Collecting Judgments: How to Know You’re in for a Long Ride

Winning a civil court case should be cause for celebration. It should mean happy times ahead. But things do not always work out that way. Sometimes, enforcing the terms of a judgment is harder than securing the judgment itself. Collecting on the judgment turns in to a long and winding road with more bumps than you care to experience.

Is there any way to know you could be in for a long ride? Absolutely. Anyone who has been in the judgment collection game for any length of time knows that debtors put up all sorts of red flags indicating their intent to resist making payment. When you see those red flags, a long ride is likely.

Attempting a Long Shot Appeal

Civil judgments can be appealed just like criminal convictions. Most appeals are considered a long shot due to the difficulty of convincing a judge that something about the original suit wasn’t right. Still, defendants try it from time to time. The more unlikely a defendant’s chances of success, the more desperate an appeal seems. That is a big red flag.

Failing to Respond to Interrogatories

State laws generally allow creditors to begin interrogatories within 21-30 days of the date the judgment is entered. Interrogatories are almost always proffered in the form of written questions. The creditor’s attorney sends questions to the debtor’s attorney. The debtor has so many days to answer the questions and return them to the creditor.

Failing to respond to interrogatories is a clear indication that a debtor plans to be uncooperative. But what if a debtor responds slowly? A slow response is better than no response at all, but it is still a red flag. Resisting interrogatories shows intent. It suggests the creditor might be in for a long ride.

Providing Inaccurate Information

A debtor could respond to interrogatories right away and still throw up a big red flag in the form of inaccurate or incomplete information. Maybe the debtor provides a false address. Perhaps he reveals his employer but doesn’t bother to reveal how much he makes. It is all an attempt to evade payment.

Here’s the deal: a debtor’s attorney knows full well what a creditor is trying to accomplish with interrogatories. A creditor and its attorney are searching for any way to extract payment. They ask questions designed to reveal the debtor’s current financial situation and potential future outlook. Hiding information makes it more difficult for creditors to know what they are dealing with.

Being Evasive About Assets

Thus far, all the warning signs lean toward a long ride without necessarily guaranteeing it.

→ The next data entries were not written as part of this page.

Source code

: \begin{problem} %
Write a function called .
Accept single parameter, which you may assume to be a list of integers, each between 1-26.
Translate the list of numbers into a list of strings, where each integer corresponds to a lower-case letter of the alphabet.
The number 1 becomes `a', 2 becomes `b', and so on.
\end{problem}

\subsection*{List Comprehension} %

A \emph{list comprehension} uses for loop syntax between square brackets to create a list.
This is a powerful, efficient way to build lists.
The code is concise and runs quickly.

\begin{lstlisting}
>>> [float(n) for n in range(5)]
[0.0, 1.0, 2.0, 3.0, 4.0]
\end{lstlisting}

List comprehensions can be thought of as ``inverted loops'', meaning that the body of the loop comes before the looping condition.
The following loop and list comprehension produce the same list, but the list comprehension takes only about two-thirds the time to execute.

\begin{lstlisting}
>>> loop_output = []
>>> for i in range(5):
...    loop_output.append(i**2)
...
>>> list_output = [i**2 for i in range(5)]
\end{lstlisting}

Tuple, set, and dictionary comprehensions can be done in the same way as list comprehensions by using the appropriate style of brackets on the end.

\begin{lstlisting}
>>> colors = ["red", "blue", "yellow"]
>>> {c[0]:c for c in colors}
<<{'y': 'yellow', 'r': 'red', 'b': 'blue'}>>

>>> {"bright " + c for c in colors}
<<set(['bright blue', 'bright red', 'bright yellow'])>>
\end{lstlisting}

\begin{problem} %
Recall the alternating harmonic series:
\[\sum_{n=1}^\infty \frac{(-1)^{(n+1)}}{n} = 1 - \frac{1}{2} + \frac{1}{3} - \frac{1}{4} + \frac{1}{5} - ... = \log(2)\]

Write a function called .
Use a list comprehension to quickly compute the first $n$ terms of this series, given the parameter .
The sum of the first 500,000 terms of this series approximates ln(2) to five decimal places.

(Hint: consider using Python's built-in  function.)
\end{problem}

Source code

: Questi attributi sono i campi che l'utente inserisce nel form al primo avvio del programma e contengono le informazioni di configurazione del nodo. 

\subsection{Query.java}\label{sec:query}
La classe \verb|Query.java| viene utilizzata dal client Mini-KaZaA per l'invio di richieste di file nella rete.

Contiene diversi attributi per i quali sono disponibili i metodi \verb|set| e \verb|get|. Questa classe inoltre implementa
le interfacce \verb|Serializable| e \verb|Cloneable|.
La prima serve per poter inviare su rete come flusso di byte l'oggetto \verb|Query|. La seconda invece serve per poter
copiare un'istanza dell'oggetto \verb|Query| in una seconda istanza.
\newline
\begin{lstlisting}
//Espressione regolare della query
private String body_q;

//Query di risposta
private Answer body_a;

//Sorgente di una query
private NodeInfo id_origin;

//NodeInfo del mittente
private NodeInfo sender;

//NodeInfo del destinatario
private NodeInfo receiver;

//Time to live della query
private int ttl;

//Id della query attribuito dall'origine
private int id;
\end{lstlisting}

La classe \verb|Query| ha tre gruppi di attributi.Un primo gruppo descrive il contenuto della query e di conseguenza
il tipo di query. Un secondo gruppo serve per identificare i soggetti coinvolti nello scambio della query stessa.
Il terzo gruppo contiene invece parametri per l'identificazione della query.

But according to Judgment Collectors debt collection agency out of Salt Lake City, UT, the final two red flags all but guarantee a long ride for the creditor. The first of them is being evasive about assets. A debtor refusing to reveal assets is doing so with full knowledge that said assets could be used as collection leverage. He hides them at all costs in order to protect them.

Moving Away or Hiding

Last but not least is moving away or hiding. Experienced debtors with a history of avoiding judgments might employ either strategy in hopes of hanging on until the statute of limitations arrives. They are hoping their creditors will not renew expired judgments. They are essentially playing the waiting game.

Few judgments are resolved quickly. However, collection doesn’t have to take years to accomplish. A creditor who recognizes any of the red flags described in this post should prepare for a long-term commitment. Successful collection is going to be a long and bumpy ride.